Swift couldn’t possibly do any better. Unlike Billboard’s Hot 100 chart, the OCC‘s chart rules dictate that a maximum of three tracks by the same artist can impact the top 100 on the Official U.K. Singles Chart.
“Slut,” written by Taylor, Jack Antonoff and Patrik Berger, and “Is It Over Now,” written by Taylor and Antonoff, are two of the album’s five “Vault” tracks, works that were written during the original 1989 sessions, but never made it to the finished version (for the record: 1989 logged one week at the U.K. chart summit in 2014).
The original cut of “Style,” written by Taylor, Max Martin, Shellback and Ali Payami, was released as the third single from first version of 1989, and peaked at No. 21 in the U.K.
The fresh album (via EMI in the U.K.) features newly recorded editions of all 13 original songs, plus three bonus tracks (“Wonderland,” “New Romantics” and “You Are In Love”) and the “Vault” tracks (“Is It Over Now?,” “Now That We Don’t Talk,” “Say Don’t Go,” “Suburban Legends” and “Slut”).
Swift already has 23 top 10 singles in the U.K., including two No. 1s: “Look What You Made Me Do” (from 2017) and “Anti-Hero” (2022).
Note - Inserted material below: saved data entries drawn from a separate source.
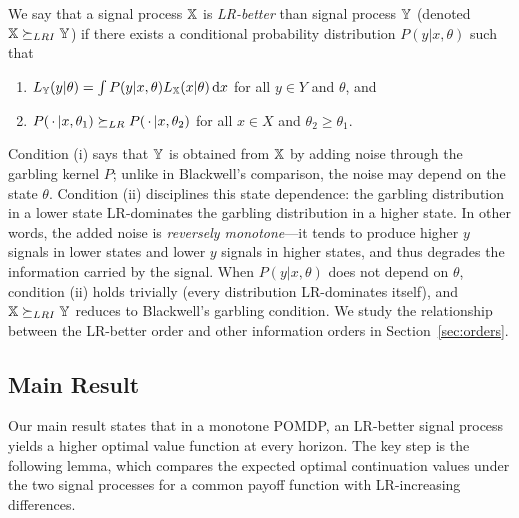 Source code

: \begin{definition}\label{def:LRI}
We say that a signal process $\iX$ is \emph{LR-better} than signal
process $\iY$ (denoted $\iX \LRI \iY$) if there exists a conditional
probability distribution $P(y|x,\theta)$ such that
\begin{enumerate}
\item $L_\iY(y|\theta) = \int P(y|x,\theta) L_\iX(x|\theta) \dif x$
  for all $y \in Y$ and $\theta$, and
\item $P(\,\cdot\,|x,\theta_1) \LR P(\,\cdot\,|x,\theta_2)$ for all
  $x \in X$ and $\theta_2 \geq \theta_1$.
\end{enumerate}
\end{definition}


Condition (i) says that $\iY$ is obtained from $\iX$ by adding noise
through the garbling kernel $P$; unlike in Blackwell's comparison, the
noise may depend on the state $\theta$. Condition (ii) disciplines this
state dependence: the garbling distribution in a lower state
LR-dominates the garbling distribution in a higher state. In other
words, the added noise is \emph{reversely monotone}---it tends to
produce higher $y$ signals in lower states and lower $y$ signals in
higher states, and thus degrades the information carried by the
signal. When $P(y|x,\theta)$ does not depend on $\theta$, condition
(ii) holds trivially (every distribution LR-dominates itself), and
$\iX \LRI \iY$ reduces to Blackwell's garbling condition. We study the
relationship between the LR-better order and other information orders
in Section~\ref{sec:orders}.

\subsection{Main Result}\label{sec:main-result}

Our main result states that in a monotone POMDP, an LR-better signal
process yields a higher optimal value function at every horizon. The
key step is the following lemma, which compares the expected optimal
continuation values under the two signal processes for a common payoff
function with LR-increasing differences.

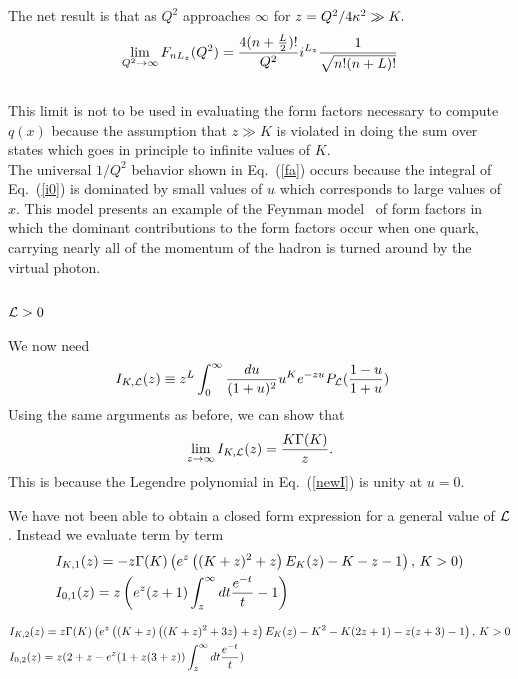 \documentclass[aps,prd,amsmath,longbibliography]{revtex4-1}
\newcommand{\eq}[1]{Eq.~(\ref{#1})}
\def\bea{\begin{eqnarray}}
\def\eea{\end{eqnarray}}\def\a{\alpha}\newcommand{\bfk}{{\bf k}}\newcommand{\bfq}{{\bf q}}
\def\calL{{\cal L}}\def\cL{{\cal L}}\def\GX{\Gamma_X}\def\o{\omega}\def\bfb{{\bf b}}
\begin{document}
{The net result is that as $Q^2$ approaches $\infty$ for $z=Q^2/4\kappa^2\gg K.$
\bea \lim_{Q^2\to\infty}F_{nL_z}(Q^2) = {4(n+{L\over2})!\over Q^2}i^{L_z}{1\over \sqrt{n!(n+L)!}}
\label{fa}\eea\\


\noindent This limit is not to be used in evaluating the form factors necessary to compute $q(x)$  because the assumption that $z\gg K$  is violated in doing the sum over states which goes in principle to infinite values of $K$.   
\\

The universal $1/Q^2$ behavior shown in \eq{fa} occurs because the integral of \eq{i0} is dominated by small values of $u$ which corresponds to large values of $x$. This model presents an example of the Feynman model~\cite{Feynman:1973xc} of form factors in which the dominant contributions to the form factors occur when one quark, carrying nearly all of the momentum of the hadron is turned around by the virtual photon.

 \subsection{$\calL>0$}
 
 We now need 
 \bea &I_{K,\calL}(z)\equiv z^L \int_0^\infty {du\over (1+u)^2}u^K e^{-z u} P_\calL({1-u\over 1+u})\label{newI} \eea
Using the same arguments as before, we can show that
\bea \lim_{z\to\infty}I_{K,\calL}(z)={K\G(K)\over z}.\eea
This is because the Legendre polynomial in \eq{newI} is unity at $u=0$.

We have not been able to obtain a closed form expression for a general value of $\calL$. Instead we evaluate term by term
\bea &I_{K,1}(z)=-z \Gamma (K) \left(e^z \left((K+z)^2+z\right) E_K(z)-K-z-1\right),\,K>0)\\&
I_{0,1}(z)=z \left(e^z (z+1) \int_z^\infty dt {e^{-t}\over t}-1\right)
\eea

\bea &I_{K,2}(z)=  z \Gamma (K) \left(e^z \left((K+z) \left((K+z)^2+3
   z\right)+z\right) E_K(z)-K^2-K(2 z+1)-z (z+3)-1\right),\,K>0\\&
   I_{0,2}(z)=z (2 + z -e^z (1 + z (3 + z))  \int_z^\infty dt {e^{-t}\over t})
   \eea
    
}
\end{document}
The extend to which she expands on that tally will be revealed late Friday, Nov. 3, when the Official U.K. Singles Chart is published in full.
Thanks to the Taylor Swift effect, Kenya Grace’s three-week reign with “Strangers” (FFRR) looks set to come to a halt. It’s down 1-5 on the First Look chart, just behind Casso, Raye and D-Block Europe’s “Prada” (Ministry of Sound), set to dip 2-4.